Silent cyclists and snakes
The next day we wanted to go to one of the most active volcanoes in the chain, Cerro Negro. It didn’t exist before 1850, when a steaming crack in the ground suddenly began to spout lava, but now stands 600m tall, black and steaming, above the surrounding countryside. We took a bus to the town of Malpaisillo, from where (so my guide book told me) it was a 4km walk to the base of the volcano.
We struck out along the road from Malpaisillo. It was incredibly hot and humid, but by now we were used to it, and we enjoyed it. After about half an hour we caught sight of the volcano, its black slopes dramatically contrasting with the lush greenery surrounding it.
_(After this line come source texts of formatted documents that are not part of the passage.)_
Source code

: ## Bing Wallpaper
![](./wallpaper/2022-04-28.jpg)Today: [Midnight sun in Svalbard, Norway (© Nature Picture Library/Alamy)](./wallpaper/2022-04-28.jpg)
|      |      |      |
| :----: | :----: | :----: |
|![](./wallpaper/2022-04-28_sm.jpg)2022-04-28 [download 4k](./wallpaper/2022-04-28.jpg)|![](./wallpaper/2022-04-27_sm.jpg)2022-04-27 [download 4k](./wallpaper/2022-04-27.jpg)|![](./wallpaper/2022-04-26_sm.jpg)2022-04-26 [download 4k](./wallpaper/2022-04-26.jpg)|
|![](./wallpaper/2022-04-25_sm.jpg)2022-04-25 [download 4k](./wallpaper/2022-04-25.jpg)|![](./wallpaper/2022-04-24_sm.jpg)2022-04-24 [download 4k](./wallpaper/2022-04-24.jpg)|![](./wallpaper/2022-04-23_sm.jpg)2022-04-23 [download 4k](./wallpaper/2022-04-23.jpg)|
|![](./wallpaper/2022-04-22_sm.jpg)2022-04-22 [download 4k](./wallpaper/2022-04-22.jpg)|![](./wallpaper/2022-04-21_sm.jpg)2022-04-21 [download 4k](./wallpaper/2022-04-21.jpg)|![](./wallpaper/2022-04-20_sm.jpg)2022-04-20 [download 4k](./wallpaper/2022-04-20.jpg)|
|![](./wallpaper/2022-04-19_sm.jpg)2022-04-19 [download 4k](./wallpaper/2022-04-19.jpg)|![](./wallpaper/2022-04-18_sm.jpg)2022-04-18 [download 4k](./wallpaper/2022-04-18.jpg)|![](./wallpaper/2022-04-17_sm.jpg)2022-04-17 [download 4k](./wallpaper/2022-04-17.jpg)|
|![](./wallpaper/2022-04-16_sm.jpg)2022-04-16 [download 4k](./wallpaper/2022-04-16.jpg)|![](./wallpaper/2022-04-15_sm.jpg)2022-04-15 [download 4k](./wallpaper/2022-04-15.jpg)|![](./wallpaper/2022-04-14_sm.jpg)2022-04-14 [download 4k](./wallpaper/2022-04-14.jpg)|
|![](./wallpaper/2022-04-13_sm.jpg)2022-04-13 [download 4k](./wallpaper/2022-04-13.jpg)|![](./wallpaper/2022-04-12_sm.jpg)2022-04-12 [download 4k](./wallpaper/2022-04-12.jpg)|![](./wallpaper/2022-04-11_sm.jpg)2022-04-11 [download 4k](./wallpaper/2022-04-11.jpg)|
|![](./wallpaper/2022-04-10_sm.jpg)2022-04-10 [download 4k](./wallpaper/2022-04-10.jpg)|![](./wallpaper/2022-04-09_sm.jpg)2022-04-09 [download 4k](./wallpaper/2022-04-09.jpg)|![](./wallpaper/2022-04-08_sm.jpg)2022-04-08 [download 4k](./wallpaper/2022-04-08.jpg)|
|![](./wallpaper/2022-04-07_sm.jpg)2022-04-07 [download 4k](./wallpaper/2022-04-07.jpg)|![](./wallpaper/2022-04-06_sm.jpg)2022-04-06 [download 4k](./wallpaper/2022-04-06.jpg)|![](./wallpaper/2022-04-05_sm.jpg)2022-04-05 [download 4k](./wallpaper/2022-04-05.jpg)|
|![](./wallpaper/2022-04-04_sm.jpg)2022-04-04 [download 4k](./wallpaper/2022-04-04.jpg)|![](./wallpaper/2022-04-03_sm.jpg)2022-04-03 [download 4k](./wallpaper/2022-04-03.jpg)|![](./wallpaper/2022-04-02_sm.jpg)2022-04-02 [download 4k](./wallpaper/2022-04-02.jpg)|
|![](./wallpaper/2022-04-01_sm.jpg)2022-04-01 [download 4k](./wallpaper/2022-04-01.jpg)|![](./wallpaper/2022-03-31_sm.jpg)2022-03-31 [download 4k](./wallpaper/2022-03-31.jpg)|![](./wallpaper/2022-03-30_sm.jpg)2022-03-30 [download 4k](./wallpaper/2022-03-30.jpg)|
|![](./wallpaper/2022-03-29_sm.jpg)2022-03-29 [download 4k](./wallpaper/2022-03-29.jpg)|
We quickened our pace, and after a couple of hours we reached a path which looked like it was going in the right direction. We passed a guy on a bike after a short way, and asked him if we were going the right way. He said that we were, but told us it was a 10km walk to the volcano. This was a blow – to walk all the way there and back would take at least four hours, by which time it would be dark. Buses stopped running long before sunset, so we couldn’t go all the way, but we decided to walk as far as we could.
Initially our friend on the bicycle left us, but after about 10 minutes, he reappeared, and said he would walk with us. It was nice to have some company, but communication was difficult. My attempts at Spanish seemed to go down worse than usual, and the cyclist spoke no English, so we mostly walked in silence. But I managed to establish that it was always this hot here, that there were often earthquakes, the volcano had erupted two years earlier, and that there were not many snakes around, but they were big.
We walked for about an hour and a half before deciding to give up. For most of the way we couldn’t even see the volcano. We saw no snakes, thankfully, though we did see one enormous, foot-long lizard. At about 4pm we reached the main road, and waited for a bus back to León.